En estos postreros tiempos de nuestra unión, asimismo, desapareció y perdió
su rostro para siempre algo que en toda hora nos había incomodado y separado
un poco. Me refiero a mi oficio de escritor, o mejor aún, a mi constante estar en
el pleno de la publicidad, a la necia afectación de la fama, al inoportuno asedio
de los admiradores, sinceros o insinceros, por los que también te viste tú
incomodada con frecuencia. Adele había soportado todo esto más fácilmente;
incluso le había causado cierta gracia y no poco halago esto de tener un
hermano famoso: era como un pequeño aderezo para ella, como una alegre
fiesta. Tú, empero, en tu noble sobriedad, siempre contemplaste con harta
dureza crítica esta fama, esta publicidad, estas honras y admiradores. Tú sabías,
por supuesto, lo que yo mismo pensaba sobre todo ello, pero me veías a mí y a
mi propia vida devorados y atenazados en medida creciente por todo este
aparato tentacular; me veías entregado a múltiples tareas obligatorias e
inoportunas, que absorbían y empobrecían mi propia vida privada. Y era
precisamente esta vida inalienable y privada lo que más amabas tú y lo que tú
hubieses compartido conmigo gustosamente, mucho más de lo que me hubiera
sido a mí posible hacer. Famoso o no, yo era tu hermano, y tu sentías por mí un
afecto fraternal; y si la fama me arrebataba de tu lado, robándome al estrecho
círculo natural de mis allegados, tú veías en ello, con harta razón, una pérdida
tanto para ti como para mí. Empero, supiste como habituarte a esta pérdida y
comprendiste que yo no podía sustraerme a este daño, que no solamente tenía
que escribir mis libros, sino también soportar, según mis fuerzas, las
consecuencias de esta tarea, ora fuesen hermosa o pesadas.

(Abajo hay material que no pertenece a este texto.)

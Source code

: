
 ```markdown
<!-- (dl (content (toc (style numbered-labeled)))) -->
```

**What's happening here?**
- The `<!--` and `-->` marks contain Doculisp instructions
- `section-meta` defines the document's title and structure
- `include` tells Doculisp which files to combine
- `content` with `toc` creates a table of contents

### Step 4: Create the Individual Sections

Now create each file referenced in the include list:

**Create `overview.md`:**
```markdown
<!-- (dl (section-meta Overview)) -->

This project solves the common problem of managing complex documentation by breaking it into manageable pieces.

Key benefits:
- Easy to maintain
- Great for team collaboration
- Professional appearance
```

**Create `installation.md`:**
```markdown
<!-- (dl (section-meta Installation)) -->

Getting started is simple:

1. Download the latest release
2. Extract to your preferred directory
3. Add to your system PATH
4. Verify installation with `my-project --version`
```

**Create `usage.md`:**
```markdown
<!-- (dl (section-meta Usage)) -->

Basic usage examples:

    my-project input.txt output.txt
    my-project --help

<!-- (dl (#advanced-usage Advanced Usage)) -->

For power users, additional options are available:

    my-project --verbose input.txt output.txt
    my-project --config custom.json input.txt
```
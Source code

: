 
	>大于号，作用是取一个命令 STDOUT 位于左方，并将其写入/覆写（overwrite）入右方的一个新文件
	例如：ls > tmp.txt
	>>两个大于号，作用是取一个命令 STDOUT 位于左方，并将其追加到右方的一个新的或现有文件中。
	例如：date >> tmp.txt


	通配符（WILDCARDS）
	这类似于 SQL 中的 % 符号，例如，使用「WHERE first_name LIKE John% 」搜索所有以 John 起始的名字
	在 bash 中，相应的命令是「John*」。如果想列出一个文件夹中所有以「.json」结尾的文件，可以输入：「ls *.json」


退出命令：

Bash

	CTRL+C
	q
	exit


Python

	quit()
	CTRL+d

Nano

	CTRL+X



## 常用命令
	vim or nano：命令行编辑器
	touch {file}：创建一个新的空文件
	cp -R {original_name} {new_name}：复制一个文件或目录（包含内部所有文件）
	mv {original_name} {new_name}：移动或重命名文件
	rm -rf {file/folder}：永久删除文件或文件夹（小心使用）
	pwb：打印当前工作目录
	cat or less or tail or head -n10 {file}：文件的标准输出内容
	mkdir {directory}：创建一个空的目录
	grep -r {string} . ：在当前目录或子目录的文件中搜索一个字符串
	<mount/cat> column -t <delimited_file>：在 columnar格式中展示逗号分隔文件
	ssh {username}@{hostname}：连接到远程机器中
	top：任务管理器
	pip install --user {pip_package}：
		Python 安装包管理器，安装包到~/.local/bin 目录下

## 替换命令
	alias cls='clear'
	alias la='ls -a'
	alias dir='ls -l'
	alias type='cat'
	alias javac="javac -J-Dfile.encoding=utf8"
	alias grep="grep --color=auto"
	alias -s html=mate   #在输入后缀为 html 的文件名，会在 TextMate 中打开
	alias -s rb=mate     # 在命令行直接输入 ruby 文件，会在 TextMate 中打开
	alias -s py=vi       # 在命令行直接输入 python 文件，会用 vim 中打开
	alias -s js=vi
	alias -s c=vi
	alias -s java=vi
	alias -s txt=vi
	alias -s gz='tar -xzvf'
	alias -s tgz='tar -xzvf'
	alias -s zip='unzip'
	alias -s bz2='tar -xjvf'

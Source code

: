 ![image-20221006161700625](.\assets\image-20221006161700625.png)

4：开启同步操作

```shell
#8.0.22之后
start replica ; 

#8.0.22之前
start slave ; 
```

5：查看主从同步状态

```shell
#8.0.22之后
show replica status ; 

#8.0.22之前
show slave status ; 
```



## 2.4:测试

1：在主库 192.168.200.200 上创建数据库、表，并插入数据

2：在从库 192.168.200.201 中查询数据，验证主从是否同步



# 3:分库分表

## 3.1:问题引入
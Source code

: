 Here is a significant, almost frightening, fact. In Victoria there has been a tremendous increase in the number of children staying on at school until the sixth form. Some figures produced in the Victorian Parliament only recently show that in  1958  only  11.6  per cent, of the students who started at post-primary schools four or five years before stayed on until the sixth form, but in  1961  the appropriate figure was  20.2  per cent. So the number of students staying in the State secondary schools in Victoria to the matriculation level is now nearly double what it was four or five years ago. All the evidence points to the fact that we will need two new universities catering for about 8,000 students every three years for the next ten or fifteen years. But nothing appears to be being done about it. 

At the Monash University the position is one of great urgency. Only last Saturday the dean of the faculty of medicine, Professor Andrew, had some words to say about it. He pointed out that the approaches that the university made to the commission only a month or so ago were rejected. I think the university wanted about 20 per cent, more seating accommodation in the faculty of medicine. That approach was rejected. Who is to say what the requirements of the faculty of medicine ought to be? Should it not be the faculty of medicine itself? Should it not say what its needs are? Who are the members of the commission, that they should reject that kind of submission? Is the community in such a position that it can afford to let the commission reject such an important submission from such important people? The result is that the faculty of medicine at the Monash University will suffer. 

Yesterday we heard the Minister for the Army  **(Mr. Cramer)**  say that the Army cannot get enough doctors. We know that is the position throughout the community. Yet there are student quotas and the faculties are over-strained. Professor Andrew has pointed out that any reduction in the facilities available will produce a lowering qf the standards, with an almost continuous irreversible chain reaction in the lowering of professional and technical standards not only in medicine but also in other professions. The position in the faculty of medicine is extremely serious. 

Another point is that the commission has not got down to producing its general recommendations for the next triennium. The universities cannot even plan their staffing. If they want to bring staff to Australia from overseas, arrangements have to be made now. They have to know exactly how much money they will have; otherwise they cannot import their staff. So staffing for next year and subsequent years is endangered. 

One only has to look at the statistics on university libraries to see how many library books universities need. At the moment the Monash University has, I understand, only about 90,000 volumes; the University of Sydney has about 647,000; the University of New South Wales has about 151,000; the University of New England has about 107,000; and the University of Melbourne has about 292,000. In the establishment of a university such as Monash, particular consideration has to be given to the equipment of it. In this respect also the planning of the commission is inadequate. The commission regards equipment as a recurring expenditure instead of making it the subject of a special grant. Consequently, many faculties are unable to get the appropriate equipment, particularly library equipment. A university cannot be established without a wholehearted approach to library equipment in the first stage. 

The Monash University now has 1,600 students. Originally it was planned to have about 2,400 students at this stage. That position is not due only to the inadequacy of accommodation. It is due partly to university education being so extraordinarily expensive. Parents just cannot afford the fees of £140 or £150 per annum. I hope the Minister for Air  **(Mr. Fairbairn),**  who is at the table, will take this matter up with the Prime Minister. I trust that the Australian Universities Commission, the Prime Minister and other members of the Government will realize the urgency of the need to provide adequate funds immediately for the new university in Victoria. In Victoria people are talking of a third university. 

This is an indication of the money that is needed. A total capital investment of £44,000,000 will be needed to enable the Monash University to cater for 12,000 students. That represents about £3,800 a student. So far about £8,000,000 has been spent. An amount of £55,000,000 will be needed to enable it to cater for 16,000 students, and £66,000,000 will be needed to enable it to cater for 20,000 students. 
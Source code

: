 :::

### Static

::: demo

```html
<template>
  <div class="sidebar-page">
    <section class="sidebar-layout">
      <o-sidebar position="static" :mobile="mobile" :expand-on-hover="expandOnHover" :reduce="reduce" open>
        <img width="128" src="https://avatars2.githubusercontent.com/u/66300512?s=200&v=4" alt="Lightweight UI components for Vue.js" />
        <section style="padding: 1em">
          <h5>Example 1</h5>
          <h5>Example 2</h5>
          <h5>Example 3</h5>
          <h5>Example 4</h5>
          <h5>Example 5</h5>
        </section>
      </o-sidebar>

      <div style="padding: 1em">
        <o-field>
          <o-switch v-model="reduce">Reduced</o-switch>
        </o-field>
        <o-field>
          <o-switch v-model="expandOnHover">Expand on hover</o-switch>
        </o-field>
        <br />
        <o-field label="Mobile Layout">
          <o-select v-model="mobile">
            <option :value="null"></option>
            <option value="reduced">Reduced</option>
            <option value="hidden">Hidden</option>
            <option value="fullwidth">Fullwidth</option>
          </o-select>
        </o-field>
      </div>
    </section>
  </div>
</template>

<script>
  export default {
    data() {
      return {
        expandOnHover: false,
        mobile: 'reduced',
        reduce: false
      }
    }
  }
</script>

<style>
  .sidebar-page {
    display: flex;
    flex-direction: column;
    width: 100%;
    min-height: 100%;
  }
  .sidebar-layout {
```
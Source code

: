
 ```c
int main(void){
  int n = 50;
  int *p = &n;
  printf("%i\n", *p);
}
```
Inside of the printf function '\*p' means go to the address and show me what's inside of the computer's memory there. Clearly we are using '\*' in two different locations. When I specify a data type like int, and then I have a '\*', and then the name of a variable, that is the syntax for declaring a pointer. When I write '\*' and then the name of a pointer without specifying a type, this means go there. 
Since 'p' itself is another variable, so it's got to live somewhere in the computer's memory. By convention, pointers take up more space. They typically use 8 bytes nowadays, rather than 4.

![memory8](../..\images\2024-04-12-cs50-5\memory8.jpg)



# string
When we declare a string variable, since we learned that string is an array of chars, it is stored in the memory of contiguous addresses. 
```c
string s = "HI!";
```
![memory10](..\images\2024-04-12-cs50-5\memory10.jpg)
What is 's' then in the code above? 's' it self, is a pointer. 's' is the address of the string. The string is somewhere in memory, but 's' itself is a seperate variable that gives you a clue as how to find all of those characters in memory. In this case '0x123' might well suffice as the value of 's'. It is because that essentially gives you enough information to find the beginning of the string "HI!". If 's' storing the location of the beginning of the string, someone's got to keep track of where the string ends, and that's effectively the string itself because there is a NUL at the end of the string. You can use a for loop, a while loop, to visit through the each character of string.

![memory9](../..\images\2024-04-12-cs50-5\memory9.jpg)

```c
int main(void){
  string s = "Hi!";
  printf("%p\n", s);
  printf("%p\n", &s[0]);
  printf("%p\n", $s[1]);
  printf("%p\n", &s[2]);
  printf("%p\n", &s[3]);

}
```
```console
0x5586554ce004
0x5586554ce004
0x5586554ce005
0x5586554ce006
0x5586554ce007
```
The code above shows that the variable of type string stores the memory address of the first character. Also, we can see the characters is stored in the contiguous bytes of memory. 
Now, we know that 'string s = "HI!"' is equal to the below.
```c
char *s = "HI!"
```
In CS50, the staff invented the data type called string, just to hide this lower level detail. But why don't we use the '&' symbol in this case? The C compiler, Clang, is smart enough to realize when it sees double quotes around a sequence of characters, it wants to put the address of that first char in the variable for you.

Hay algo, muy importante por cierto, acerca de lo cual nunca he hablado
contigo a fondo, como tampoco con los restantes hermanos. Me refiero a la fe en
la cual nos criamos todos y dentro de la cual no todos los seis hemos
permanecido. Adele, tú y Hans, cada uno a su manera, habéis permanecido
fieles a la fe de los padres, y tengo mis razones para creer que la tuya fue
siempre la más semejante a la de nuestro padre y la más asequible a ser
sometida a una formulación; sí, en vuestro catecismo, en los hermosos cánticos
eclesiásticos del siglo xvii, con una pequeña adición de Spener, Bengel y
Zinzendorf, estaba expresada con bastante exactitud.
Lo que yo nunca hubiese podido hablar seriamente con nuestros padres, esto
es, la historia de mi crítica y de mis dudas sobre esta fe, y mi progresivo
hallazgo de una piedad ajena a cualquier confesión, de una piedad alimentada
en fuentes griegas, judías, indias y chinas, como asimismo cristianas, todo esto,
podría creerse, hubiera sido materia propicia para el diálogo contigo. No
sucedió así. Impedíalo una timidez, una interdicción; el respeto ante las
convicciones de los otros y nuestra común repugnancia por toda veleidad de
proselitismo, hacía imposible dicho diálogo y más hondo aún el
convencimiento de que jamás deberíamos evocar o despertar aquello que nos
era común a todos. Y así pudimos salvar y vivir los hermanos, por encima de
cualquier abismo dogmático, una paz hermosa y tolerante. Si se hubiese situado
un día, desnuda, a tu fe cristiana junto a mi credo universal, se hubiesen
separado al punto, como el fuego y el agua, como el sí y el no. Pero lo que ha
guiado tanto tu vida como la mía, cual una brújula interior y una fe nunca
formulada explícitamente, era, sin embargo, algo común a ambos, y
probablemente fue bueno y hermoso que sintiésemos en todo momento que
esto era algo sagrado e intangible.
Me he despedido de ti, Marulla sin creer en ese reencuentro del que tú estabas
todavía tan segura en tus últimos delirios de enferma. Pero no te he perdido,
no; estas junto a mí, como lo están todos mis muertos amados.
Del mismo modo que Adele o la madre están presentes ante mí en ciertos
momentos, quizá para recordarme que no debo olvidar lo divino y lo solemne,
por encima de la vida de todos los días, así también estarás tú a mi lado, sobre
todo cuando me halle en peligro de cometer alguna inexactitud y de faltar a la
verdad, por precipitación, trivialidad o extravíos de la fantasía. Entonces- así lo
creo y espero - tú me lanzarás una mirada desde tu región de virginidad, de
orden y de incorruptible, pese a todo el cariño fraterno, incorruptible veracidad.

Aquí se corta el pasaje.